§ **About this task**:
Lines containing "остальные": state how many there are in these entries, and write only that number.
Top of Data for this exercise
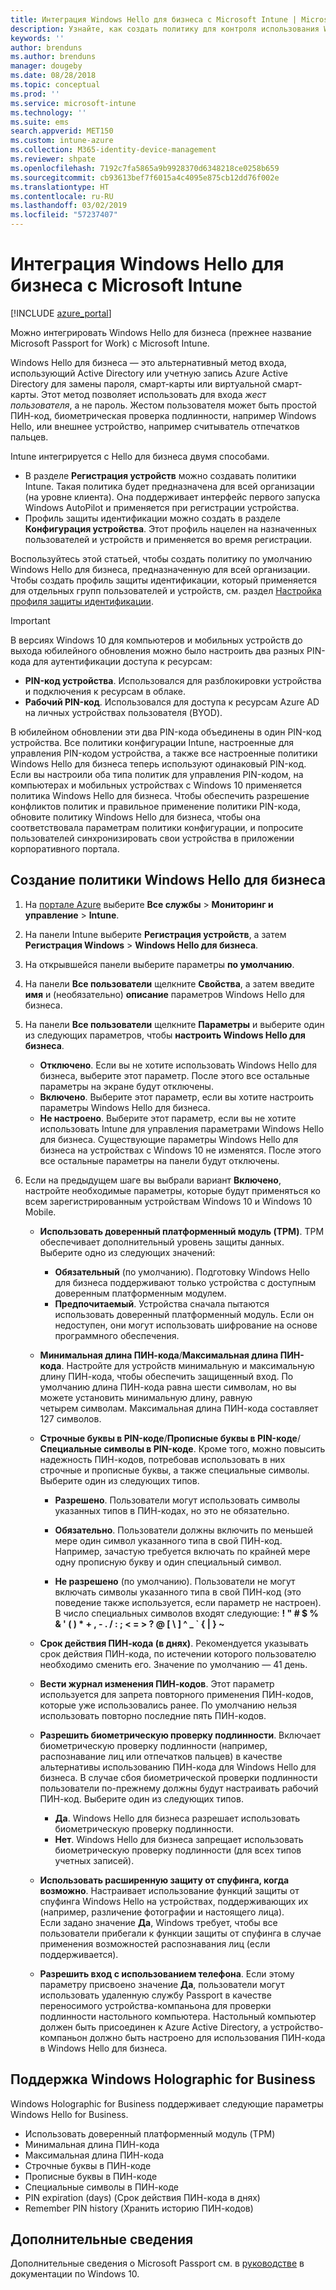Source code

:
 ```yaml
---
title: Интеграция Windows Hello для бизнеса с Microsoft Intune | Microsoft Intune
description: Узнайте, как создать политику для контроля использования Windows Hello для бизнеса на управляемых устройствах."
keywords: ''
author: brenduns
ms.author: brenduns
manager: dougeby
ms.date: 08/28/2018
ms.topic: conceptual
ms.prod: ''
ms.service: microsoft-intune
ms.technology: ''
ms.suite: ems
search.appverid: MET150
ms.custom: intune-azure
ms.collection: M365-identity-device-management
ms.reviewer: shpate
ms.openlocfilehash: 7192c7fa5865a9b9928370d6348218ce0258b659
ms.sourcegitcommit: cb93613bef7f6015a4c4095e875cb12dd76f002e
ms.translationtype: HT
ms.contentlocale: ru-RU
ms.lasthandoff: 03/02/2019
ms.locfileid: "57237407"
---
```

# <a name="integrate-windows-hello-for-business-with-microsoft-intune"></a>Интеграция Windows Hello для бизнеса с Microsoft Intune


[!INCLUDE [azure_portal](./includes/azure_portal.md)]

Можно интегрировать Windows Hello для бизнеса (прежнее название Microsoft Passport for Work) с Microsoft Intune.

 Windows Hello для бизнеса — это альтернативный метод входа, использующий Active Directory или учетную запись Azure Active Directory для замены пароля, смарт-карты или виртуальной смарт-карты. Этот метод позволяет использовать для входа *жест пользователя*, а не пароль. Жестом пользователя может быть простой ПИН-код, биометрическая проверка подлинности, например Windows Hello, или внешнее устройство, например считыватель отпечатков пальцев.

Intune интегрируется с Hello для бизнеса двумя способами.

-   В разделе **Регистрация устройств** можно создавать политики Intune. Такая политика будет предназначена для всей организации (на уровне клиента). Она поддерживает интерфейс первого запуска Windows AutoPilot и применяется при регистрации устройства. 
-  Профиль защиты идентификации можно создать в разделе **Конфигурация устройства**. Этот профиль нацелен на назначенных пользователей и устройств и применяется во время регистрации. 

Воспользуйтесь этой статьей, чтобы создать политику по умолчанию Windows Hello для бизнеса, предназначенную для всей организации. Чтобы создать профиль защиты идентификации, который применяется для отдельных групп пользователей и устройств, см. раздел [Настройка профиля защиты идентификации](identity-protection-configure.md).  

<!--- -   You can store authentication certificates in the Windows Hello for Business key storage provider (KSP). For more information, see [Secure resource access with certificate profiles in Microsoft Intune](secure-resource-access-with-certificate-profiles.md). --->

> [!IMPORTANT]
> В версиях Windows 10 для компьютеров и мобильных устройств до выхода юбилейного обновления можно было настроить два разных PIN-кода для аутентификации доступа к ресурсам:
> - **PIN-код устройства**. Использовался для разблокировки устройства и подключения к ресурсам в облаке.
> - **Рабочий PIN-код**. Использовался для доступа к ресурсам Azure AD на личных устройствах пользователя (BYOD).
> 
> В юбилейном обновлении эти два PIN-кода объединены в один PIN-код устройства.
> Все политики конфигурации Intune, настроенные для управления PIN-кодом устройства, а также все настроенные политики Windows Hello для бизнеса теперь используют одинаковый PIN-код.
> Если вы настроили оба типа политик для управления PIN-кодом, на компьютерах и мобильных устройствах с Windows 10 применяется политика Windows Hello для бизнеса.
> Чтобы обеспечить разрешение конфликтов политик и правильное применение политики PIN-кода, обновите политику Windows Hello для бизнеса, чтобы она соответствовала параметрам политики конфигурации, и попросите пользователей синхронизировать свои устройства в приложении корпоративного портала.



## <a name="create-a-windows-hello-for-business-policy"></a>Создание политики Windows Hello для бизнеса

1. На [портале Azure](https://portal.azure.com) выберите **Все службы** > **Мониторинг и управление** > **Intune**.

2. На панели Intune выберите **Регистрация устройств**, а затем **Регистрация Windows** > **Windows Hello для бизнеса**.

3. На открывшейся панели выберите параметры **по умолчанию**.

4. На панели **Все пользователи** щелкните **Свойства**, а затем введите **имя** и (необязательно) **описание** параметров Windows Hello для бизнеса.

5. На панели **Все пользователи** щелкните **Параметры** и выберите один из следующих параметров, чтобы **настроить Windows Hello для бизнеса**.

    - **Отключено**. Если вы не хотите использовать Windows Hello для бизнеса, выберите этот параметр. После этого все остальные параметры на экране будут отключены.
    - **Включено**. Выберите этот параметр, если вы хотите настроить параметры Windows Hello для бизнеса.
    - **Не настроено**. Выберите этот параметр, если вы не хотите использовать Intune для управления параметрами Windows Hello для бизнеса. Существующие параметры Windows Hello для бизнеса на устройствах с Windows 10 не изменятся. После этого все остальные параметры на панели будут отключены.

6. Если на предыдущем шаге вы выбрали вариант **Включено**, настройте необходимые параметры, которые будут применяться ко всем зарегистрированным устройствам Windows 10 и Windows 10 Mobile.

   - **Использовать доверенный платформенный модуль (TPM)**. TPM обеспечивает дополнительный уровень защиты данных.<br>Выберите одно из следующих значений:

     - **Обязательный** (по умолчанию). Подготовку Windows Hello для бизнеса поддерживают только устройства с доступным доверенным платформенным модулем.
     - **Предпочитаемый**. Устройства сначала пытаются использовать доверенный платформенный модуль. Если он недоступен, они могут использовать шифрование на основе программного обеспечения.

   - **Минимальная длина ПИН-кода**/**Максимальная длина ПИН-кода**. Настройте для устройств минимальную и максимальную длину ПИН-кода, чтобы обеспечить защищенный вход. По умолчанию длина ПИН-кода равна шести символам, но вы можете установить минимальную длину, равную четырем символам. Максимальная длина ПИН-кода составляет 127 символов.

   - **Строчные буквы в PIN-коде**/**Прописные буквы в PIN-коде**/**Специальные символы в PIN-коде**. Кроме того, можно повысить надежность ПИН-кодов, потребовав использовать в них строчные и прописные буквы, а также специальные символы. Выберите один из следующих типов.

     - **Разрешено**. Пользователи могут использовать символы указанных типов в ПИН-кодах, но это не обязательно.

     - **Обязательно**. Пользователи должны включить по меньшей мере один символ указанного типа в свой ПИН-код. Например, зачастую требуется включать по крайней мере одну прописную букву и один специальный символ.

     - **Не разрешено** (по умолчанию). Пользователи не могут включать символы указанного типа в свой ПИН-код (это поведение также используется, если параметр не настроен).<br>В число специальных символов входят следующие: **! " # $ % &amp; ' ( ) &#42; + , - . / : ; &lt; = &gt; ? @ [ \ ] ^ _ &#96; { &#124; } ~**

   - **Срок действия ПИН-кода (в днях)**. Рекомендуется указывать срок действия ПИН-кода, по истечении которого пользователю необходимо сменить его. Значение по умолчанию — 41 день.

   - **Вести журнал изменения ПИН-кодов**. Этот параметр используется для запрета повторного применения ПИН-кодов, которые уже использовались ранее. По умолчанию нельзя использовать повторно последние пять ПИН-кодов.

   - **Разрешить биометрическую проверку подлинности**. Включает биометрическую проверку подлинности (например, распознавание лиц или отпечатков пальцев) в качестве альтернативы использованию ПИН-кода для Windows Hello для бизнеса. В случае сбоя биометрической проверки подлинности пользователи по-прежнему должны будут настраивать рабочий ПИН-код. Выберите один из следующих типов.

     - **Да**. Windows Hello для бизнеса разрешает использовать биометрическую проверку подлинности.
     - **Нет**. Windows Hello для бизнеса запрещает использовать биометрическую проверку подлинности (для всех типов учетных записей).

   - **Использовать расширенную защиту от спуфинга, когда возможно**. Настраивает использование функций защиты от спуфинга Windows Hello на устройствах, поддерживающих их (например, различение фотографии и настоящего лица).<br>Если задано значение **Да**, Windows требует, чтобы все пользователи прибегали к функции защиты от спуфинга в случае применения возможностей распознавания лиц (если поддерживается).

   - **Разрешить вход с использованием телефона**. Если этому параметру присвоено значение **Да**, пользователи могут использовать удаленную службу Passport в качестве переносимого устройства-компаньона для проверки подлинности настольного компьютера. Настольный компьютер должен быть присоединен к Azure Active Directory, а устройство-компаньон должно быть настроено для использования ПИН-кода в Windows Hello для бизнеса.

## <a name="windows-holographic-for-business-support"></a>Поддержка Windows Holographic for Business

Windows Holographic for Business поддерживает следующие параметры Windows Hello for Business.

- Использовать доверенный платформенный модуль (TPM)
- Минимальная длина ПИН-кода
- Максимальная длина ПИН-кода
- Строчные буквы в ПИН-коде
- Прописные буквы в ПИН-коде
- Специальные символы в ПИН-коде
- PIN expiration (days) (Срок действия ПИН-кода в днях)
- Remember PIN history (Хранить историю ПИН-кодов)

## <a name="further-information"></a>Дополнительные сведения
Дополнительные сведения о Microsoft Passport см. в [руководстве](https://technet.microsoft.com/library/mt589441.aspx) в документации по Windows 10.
Bottom of Data for this exercise
Top of Data for this exercise
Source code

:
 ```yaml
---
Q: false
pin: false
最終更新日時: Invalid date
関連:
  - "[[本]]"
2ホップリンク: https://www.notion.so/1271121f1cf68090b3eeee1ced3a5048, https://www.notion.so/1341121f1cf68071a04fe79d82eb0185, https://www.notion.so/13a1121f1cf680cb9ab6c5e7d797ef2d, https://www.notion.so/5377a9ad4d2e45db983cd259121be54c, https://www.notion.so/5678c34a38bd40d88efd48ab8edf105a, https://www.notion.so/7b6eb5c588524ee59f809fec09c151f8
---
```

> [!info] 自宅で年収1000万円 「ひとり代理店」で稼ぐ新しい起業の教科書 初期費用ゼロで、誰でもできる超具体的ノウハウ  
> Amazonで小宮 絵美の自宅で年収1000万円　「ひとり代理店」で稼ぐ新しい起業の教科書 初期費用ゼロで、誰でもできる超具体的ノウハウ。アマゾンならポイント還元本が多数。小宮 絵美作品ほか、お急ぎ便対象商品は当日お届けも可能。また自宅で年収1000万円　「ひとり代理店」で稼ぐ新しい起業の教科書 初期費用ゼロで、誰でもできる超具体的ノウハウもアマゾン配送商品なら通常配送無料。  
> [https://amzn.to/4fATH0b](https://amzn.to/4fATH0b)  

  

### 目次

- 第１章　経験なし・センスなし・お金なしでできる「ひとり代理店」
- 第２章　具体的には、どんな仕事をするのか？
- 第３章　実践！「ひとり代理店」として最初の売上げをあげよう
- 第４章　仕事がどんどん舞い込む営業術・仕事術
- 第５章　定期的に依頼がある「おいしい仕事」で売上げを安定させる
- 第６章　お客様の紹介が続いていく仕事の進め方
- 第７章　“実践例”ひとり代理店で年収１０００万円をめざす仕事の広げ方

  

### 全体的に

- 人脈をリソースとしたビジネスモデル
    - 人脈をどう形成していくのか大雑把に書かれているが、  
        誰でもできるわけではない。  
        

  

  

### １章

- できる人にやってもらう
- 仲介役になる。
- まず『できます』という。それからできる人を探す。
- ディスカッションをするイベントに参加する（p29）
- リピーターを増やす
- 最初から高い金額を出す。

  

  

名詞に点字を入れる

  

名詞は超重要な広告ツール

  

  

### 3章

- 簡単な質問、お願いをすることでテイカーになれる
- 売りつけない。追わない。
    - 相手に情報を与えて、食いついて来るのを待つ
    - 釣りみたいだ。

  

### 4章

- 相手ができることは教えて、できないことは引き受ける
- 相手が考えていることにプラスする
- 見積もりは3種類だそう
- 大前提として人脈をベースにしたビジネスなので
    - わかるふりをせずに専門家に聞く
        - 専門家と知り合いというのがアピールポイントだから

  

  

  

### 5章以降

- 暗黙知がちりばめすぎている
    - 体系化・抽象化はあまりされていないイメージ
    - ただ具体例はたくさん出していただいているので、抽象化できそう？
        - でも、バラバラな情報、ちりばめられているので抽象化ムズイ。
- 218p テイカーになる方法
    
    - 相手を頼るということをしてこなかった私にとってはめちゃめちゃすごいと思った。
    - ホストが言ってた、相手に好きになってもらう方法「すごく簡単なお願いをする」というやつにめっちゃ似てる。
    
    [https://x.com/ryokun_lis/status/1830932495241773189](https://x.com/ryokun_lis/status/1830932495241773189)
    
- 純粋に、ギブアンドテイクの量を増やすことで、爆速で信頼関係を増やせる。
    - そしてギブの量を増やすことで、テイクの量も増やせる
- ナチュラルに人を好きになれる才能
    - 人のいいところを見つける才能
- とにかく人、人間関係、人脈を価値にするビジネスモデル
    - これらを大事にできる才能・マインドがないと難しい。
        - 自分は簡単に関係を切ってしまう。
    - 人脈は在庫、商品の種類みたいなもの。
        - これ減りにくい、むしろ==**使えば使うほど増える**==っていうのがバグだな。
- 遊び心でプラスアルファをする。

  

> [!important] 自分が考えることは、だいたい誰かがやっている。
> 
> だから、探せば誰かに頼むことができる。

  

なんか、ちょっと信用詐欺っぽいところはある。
Bottom of Data for this exercise
§ **Exercise result**:
2